So, Sony has pulled The Interview—its upcoming comedy about the assassination of Kim Jong Un by James Franco and Seth Rogen—due to threats of violence. A bunch of hackers who appear to be affiliated with North Korea warned of a 9/11-style terrorist attack if the release went forward. Many people (including myself) are not thrilled by the development and have called the studio cowardly for kowtowing to a gout-riddled tinpot dictator with a horrible haircut presiding over "a nation of racist dwarfs."
Others responded, rightly, that Sony and the theater chains engaging in this cowardly behavior would be sued out of existence if screenings went ahead and such an attack were to go down. Jonathan Chait suggested the United States should promise to make whole any organization that was sued as a result of an (incredibly unlikely) attack. That's not a terrible idea. I'd like to focus my attention, briefly, on this entirely accurate, utterly insane sentence of Chait's, however:
In the unlikely (but far from impossible) event that terrorists carried out their threat to attack a showing of the film, the legal liability to Sony would be immense.
This is totally true. The legal liability to Sony would be immense. They would be inundated by lawsuits. We're talking about hundreds of millions in potential liability, probably.

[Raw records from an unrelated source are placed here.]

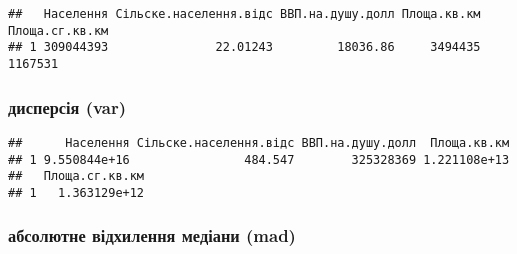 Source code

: \documentclass[
]{article}
\newenvironment{Shaded}{\begin{snugshade}}{\end{snugshade}}
\newcommand{\CommentTok}[1]{\textcolor[rgb]{0.56,0.35,0.01}{\textit{#1}}}
\newcommand{\DataTypeTok}[1]{\textcolor[rgb]{0.13,0.29,0.53}{#1}}
\newcommand{\KeywordTok}[1]{\textcolor[rgb]{0.13,0.29,0.53}{\textbf{#1}}}
\newcommand{\NormalTok}[1]{#1}
\newcommand{\OperatorTok}[1]{\textcolor[rgb]{0.81,0.36,0.00}{\textbf{#1}}}
\newcommand{\OtherTok}[1]{\textcolor[rgb]{0.56,0.35,0.01}{#1}}
\newcommand{\StringTok}[1]{\textcolor[rgb]{0.31,0.60,0.02}{#1}}
\begin{document}
\begin{verbatim}
##   Населення Сільске.населення.відс ВВП.на.душу.долл Площа.кв.км Площа.сг.кв.км
## 1 309044393               22.01243         18036.86     3494435        1167531
\end{verbatim}

\hypertarget{ux434ux438ux441ux43fux435ux440ux441ux456ux44f-var}{%
\subsubsection{дисперсія
(var)}\label{ux434ux438ux441ux43fux435ux440ux441ux456ux44f-var}}

\begin{Shaded}
\end{Shaded}

\begin{verbatim}
##      Населення Сільске.населення.відс ВВП.на.душу.долл  Площа.кв.км
## 1 9.550844e+16                484.547        325328369 1.221108e+13
##   Площа.сг.кв.км
## 1   1.363129e+12
\end{verbatim}

\hypertarget{ux430ux431ux441ux43eux43bux44eux442ux43dux435-ux432ux456ux434ux445ux438ux43bux435ux43dux43dux44f-ux43cux435ux434ux456ux430ux43dux438-mad}{%
\subsubsection{абсолютне відхилення медіани
(mad)}\label{ux430ux431ux441ux43eux43bux44eux442ux43dux435-ux432ux456ux434ux445ux438ux43bux435ux43dux43dux44f-ux43cux435ux434ux456ux430ux43dux438-mad}}
\end{document}
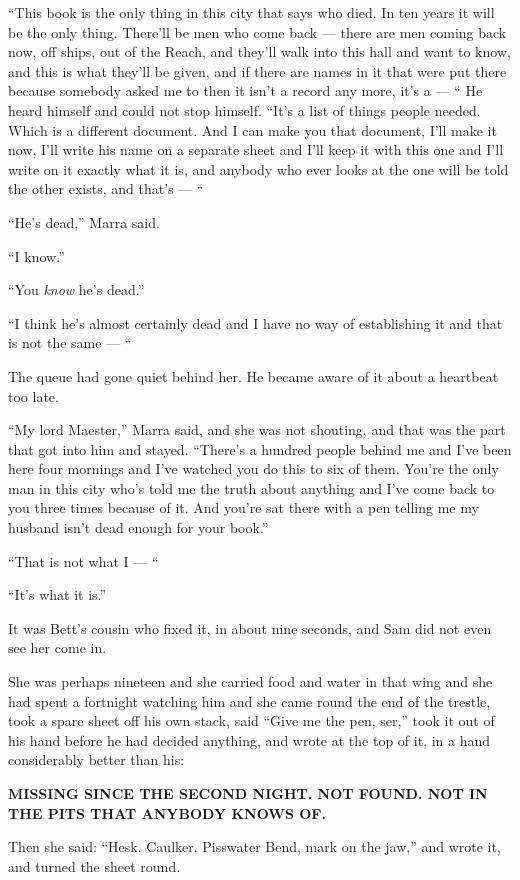 “This book is the only thing in this city that says who died. In ten years it will be the only thing. There’ll be men who come back — there are men coming back now, off ships, out of the Reach, and they’ll walk into this hall and want to know, and this is what they’ll be given, and if there are names in it that were put there because somebody asked me to then it isn’t a record any more, it’s a — “ He heard himself and could not stop himself. “It’s a list of things people needed. Which is a different document. And I can make you that document, I’ll make it now, I’ll write his name on a separate sheet and I’ll keep it with this one and I’ll write on it exactly what it is, and anybody who ever looks at the one will be told the other exists, and that’s — “

“He’s dead,” Marra said.

“I know.”

“You \textit{know} he’s dead.”

“I think he’s almost certainly dead and I have no way of establishing it and that is not the same — “

The queue had gone quiet behind her. He became aware of it about a heartbeat too late.

“My lord Maester,” Marra said, and she was not shouting, and that was the part that got into him and stayed. “There’s a hundred people behind me and I’ve been here four mornings and I’ve watched you do this to six of them. You’re the only man in this city who’s told me the truth about anything and I’ve come back to you three times because of it. And you’re sat there with a pen telling me my husband isn’t dead enough for your book.”

“That is not what I — “

“It’s what it is.”

\sceneBreak

It was Bett’s cousin who fixed it, in about nine seconds, and Sam did not even see her come in.

She was perhaps nineteen and she carried food and water in that wing and she had spent a fortnight watching him and she came round the end of the trestle, took a spare sheet off his own stack, said “Give me the pen, ser,” took it out of his hand before he had decided anything, and wrote at the top of it, in a hand considerably better than his:

\textbf{MISSING SINCE THE SECOND NIGHT. NOT FOUND. NOT IN THE PITS THAT ANYBODY KNOWS OF.}

Then she said: “Hesk. Caulker. Pisswater Bend, mark on the jaw,” and wrote it, and turned the sheet round.

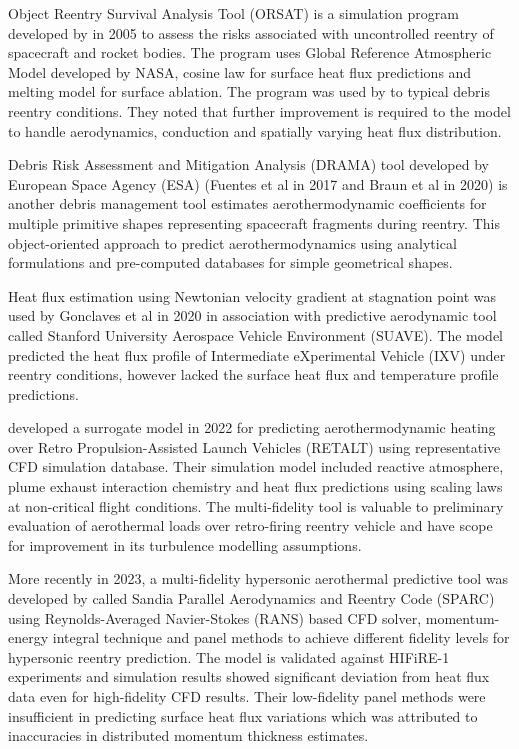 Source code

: \documentclass[%
 aip,
 amsmath,amssymb,
preprint,%
]{revtex4-1}
\begin{document}
Object Reentry Survival Analysis Tool (ORSAT) is a simulation program developed by \citet{Dobarco-Otero_Smith_Bledsoe_DeLaune_Rochelle_Johnson_2005} in 2005 to assess the risks associated with uncontrolled reentry of spacecraft and rocket bodies. The program uses Global Reference Atmospheric Model developed by NASA, cosine law for surface heat flux predictions and melting model for surface ablation. The program was used by \cite{Ostrom_Greene_Smith_Toledo-Burdett_Matney_Opiela_Marichalar_Bacon_Sanchez} to typical debris reentry conditions. They noted that further improvement is required to the model to handle aerodynamics, conduction and spatially varying heat flux distribution.



Debris Risk Assessment and Mitigation Analysis (DRAMA) tool developed by European Space Agency (ESA) (Fuentes et al in 2017 and Braun et al in 2020) is another debris management tool estimates aerothermodynamic coefficients for multiple primitive shapes representing spacecraft fragments during reentry. This object-oriented approach to predict aerothermodynamics using analytical formulations and pre-computed databases for simple geometrical shapes.

Heat flux estimation using Newtonian velocity gradient at stagnation point was used by Gonclaves et al in 2020 in association with predictive aerodynamic tool called Stanford University Aerospace Vehicle Environment (SUAVE). The model predicted the heat flux profile of Intermediate eXperimental Vehicle (IXV) under reentry conditions, however lacked the surface heat flux and temperature profile predictions.

\citet{Laureti_Karl_2022} developed a surrogate model in 2022 for predicting aerothermodynamic heating over Retro Propulsion-Assisted Launch Vehicles (RETALT) using representative CFD simulation database. Their simulation model included reactive atmosphere, plume exhaust interaction chemistry and heat flux predictions using scaling laws at non-critical flight conditions. The multi-fidelity tool is valuable to preliminary evaluation of aerothermal loads over retro-firing reentry vehicle and have scope for improvement in its turbulence modelling assumptions.

More recently in 2023, a multi-fidelity hypersonic aerothermal predictive tool was developed by \cite{Kirsch_Lance_Krueger_Freno_2023} called Sandia Parallel Aerodynamics and Reentry Code (SPARC) using Reynolds-Averaged Navier-Stokes (RANS) based CFD solver, momentum-energy integral technique and panel methods to achieve different fidelity levels for hypersonic reentry prediction. The model is validated against HIFiRE-1 experiments and simulation results showed significant deviation from heat flux data even for high-fidelity CFD results. Their low-fidelity panel methods were insufficient in predicting surface heat flux variations which was attributed to inaccuracies in distributed momentum thickness estimates.
\end{document}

Consider that Cinemark is still dealing with a lawsuit related to the mass shooting that happened at a midnight screening of The Dark Knight Returns—a shooting for which there was no warning ahead of time, no reason to expect violence. There are trial lawyers out there who will sue whomever has the deepest pockets on whatever flimsy pretense they can muster because, hey, dolla dolla bill y'all!
This is also totally and completely bonkers.
Think about this for a second. What we are saying—nay, what we have accepted, as a society—is a situation in which a totally blameless third party would be held responsible for the evil committed by an irresponsible actor. Sony and the theater chains are being punished for the mere potential of a terror attack against them.
I joked with a friend that tort reform immediately became my number one concern for 2016. He pointed out, rightly, that this is a much larger issue. Tort reform? That's just futzing around at the edges. Our problem runs much, much deeper than concerns over insurance costs for doctors. Our true problem is that, again, we have accepted, as a society, that it's okay to sue a party for the bad behavior of a second party even if the first party has no role whatsoever in the malfeasance.
That's the saddest part of all this. Yes, Sony and the theater chains have acted cowardly and without honor throughout this ordeal. But it's not their fault. It's ours. We made this world. They're just living with the rules we adopted.